Alberto negó con la cabeza, movido por aquel aviso interno.

—Me quedo, Cristina. Y no se hable más.

Pasaron unas horas. Cristina, sentada en el sofá del comedor, intentaba leer un libro mientras cambiaba de posición cada cinco minutos. Alberto ponía la lavadora, tratando de descifrar qué programa usar para lavar la ropa correctamente. Sin duda, su querida mujercita podría sacarle de esa disyuntiva, pero prefirió no molestarla, no fuera a recibir el impacto de uno de los incontables cojines con los que Cristina tenía estratégicamente acomodados.

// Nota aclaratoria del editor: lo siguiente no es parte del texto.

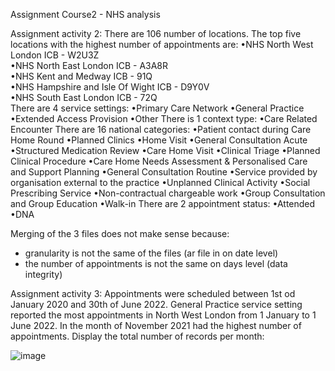 Assignment Course2 - NHS analysis

Assignment activity 2:
There are 106 number of locations.
The top five locations with the highest number of appointments are:
  •NHS North West London ICB - W2U3Z            
  •NHS North East London ICB - A3A8R              
  •NHS Kent and Medway ICB - 91Q                  
  •NHS Hampshire and Isle Of Wight ICB - D9Y0V    
  •NHS South East London ICB - 72Q                
There are 4 service settings:
  •Primary Care Network
  •General Practice
  •Extended Access Provision
  •Other
There is 1 context type:
  •Care Related Encounter
There are 16 national categories:
  •Patient contact during Care Home Round
  •Planned Clinics
  •Home Visit
  •General Consultation Acute
  •Structured Medication Review
  •Care Home Visit
  •Clinical Triage
  •Planned Clinical Procedure
  •Care Home Needs Assessment & Personalised Care and Support Planning
  •General Consultation Routine
  •Service provided by organisation external to the practice
  •Unplanned Clinical Activity
  •Social Prescribing Service
  •Non-contractual chargeable work
  •Group Consultation and Group Education
  •Walk-in
There are 2 appointment status:
  •Attended
  •DNA

Merging of the 3 files does not make sense because:
- granularity is not the same of the files (ar file in on date level)
- the number of appointments is not the same on days level (data integrity)

Assignment activity 3:
Appointments were scheduled between 1st od January 2020 and 30th of June 2022. 
General Practice service setting reported the most appointments in North West London from 1 January to 1 June 2022.
In the month of November 2021 had the highest number of appointments.
Display the total number of records per month:

![image](https://user-images.githubusercontent.com/108824849/197208551-f36138bb-e318-48e1-8649-5f0bd69249f8.png)
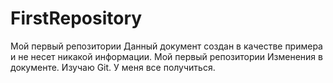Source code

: # FirstRepository
Мой первый репозитории
Данный документ создан в качестве примера и не несет никакой информации. 
Мой первый репозитории 
Изменения в документе. Изучаю Git. У меня все получиться. 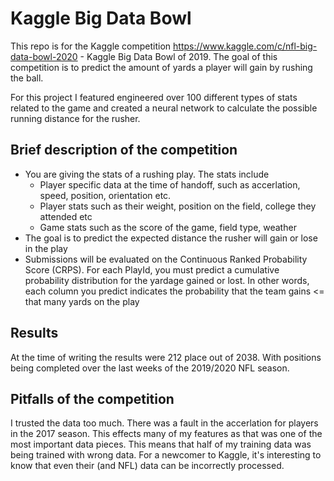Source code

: # Kaggle Big Data Bowl

This repo is for the Kaggle competition https://www.kaggle.com/c/nfl-big-data-bowl-2020 - Kaggle Big Data Bowl of 2019.
The goal of this competition is to predict the amount of yards a player will gain by rushing the ball.

For this project I featured engineered over 100 different types of stats related to the game and created a neural network to calculate the possible running distance for the rusher.

## Brief description of the competition
- You are giving the stats of a rushing play. The stats include
	- Player specific data at the time of handoff, such as accerlation, speed, position, orientation etc.
	- Player stats such as their weight, position on the field, college they attended etc
	- Game stats such as the score of the game, field type, weather
- The goal is to predict the expected distance the rusher will gain or lose in the play
- Submissions will be evaluated on the Continuous Ranked Probability Score (CRPS). For each PlayId, you must predict a cumulative probability distribution for the yardage gained or lost. In other words, each column you predict indicates the probability that the team gains <= that many yards on the play

## Results
At the time of writing the results were 212 place out of 2038. With positions being completed over the last weeks of the 2019/2020 NFL season. 

## Pitfalls of the competition
I trusted the data too much. There was a fault in the accerlation for players in the 2017 season. This effects many of my features as that was one of the most important data pieces. This means that half of my training data was being trained with wrong data. For a newcomer to Kaggle, it's interesting to know that even their (and NFL) data can be incorrectly processed.
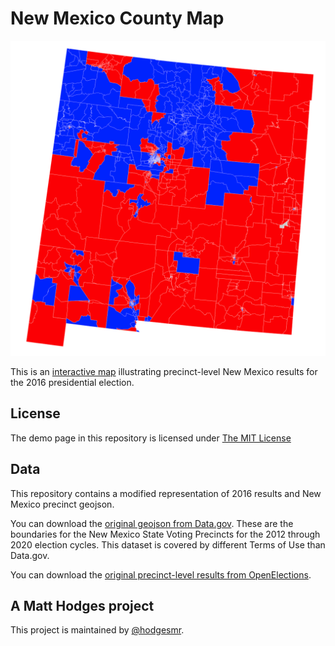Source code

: # New Mexico County Map

![map](https://raw.githubusercontent.com/hodgesmr/new_mexico_2016_precinct_map/master/img/map.png)

This is an [interactive map](http://matthodges.com/new_mexico_2016_precinct_map/) illustrating precinct-level New Mexico results for the 2016 presidential election.

## License

The demo page in this repository is licensed under [The MIT License](https://github.com/hodgesmr/new_mexico_2016_precinct_map/blob/master/LICENSE)

## Data

This repository contains a modified representation of 2016 results and New Mexico precinct geojson.

You can download the [original geojson from Data.gov](https://catalog.data.gov/dataset/new-mexico-voting-precincts-2012). These are the boundaries for the New Mexico State Voting Precincts for the 2012 through 2020 election cycles. This dataset is covered by different Terms of Use than Data.gov.

You can download the [original precinct-level results from OpenElections](https://github.com/openelections/openelections-data-nm).

## A Matt Hodges project

This project is maintained by [@hodgesmr](http://twitter.com/hodgesmr).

Todo parecía estar en calma, pero de pronto Cristina notó una sensación extraña. Dejó el libro y miró hacia abajo.

—Oh, vaya… —susurró atónita.

Una mancha se extendía bajo ella. Se puso de pie, un poco temblorosa. Con voz nerviosa, llamó a su marido.

—Alberto…

Hubo un silencio por respuesta. El tono no había surtido efecto. Bien, pensó, vamos con el segundo nivel.

—¡Albeeertooo!

En seguida apareció por la puerta del pasillo.

—Dime cariño…

Pero su boca ya no emitió más palabras. La mandíbula se le abrió, bajando su labio inferior hasta el límite.

—¿Qué está pasando? —fue lo único que le salió al notar la gran mancha húmeda que se extendía bajo el camisón.

—¿¡Cómo que qué está pasando!? —respondió ella, poniendo un brazo en jarra, mientras con la otra mano apuntaba al charco como diciendo “¿en serio me lo preguntas?”

Alberto se fue corriendo hacia ella con los brazos extendidos como si quisiera abrazarla.

—¡Ya, ya, ya, ya, ya! —no paraba de decir yendo de un lado a otro como un pato sin cabeza.

—¡A ver! —dijo Cristina elevando autoridad en aquella situación—. ¡Te calmas, Alberto, por favor!

Aquellas palabras que resonaron por todo el comedor cortaron de golpe su estado nervioso, pareciendo que el raciocinio le volvía a su agitada mente.

—Vale, vale —reaccionó con calma —¿Qué hacemos? ¿Llamamos al 112?

—A ver… —dijo Cristina, sopesando la situación—. Durante esta mañana he tenido alguna contracción, pero el tiempo que ha pasado entre ellas ha sido muy espaciado.

Se quedó pensativa unos segundos, mordiéndose el labio inferior. Luego alzó la vista hacia Alberto, que seguía con los brazos en una extraña posición, como si no supiera si debía abrazarla o lanzarse a por el móvil.

—Pero ahora esto... esto ya es otra cosa —añadió, señalando el charco—. Hemos roto aguas, cielo.

Alberto tragó saliva, asintiendo como si le hubieran confirmado un diagnóstico grave.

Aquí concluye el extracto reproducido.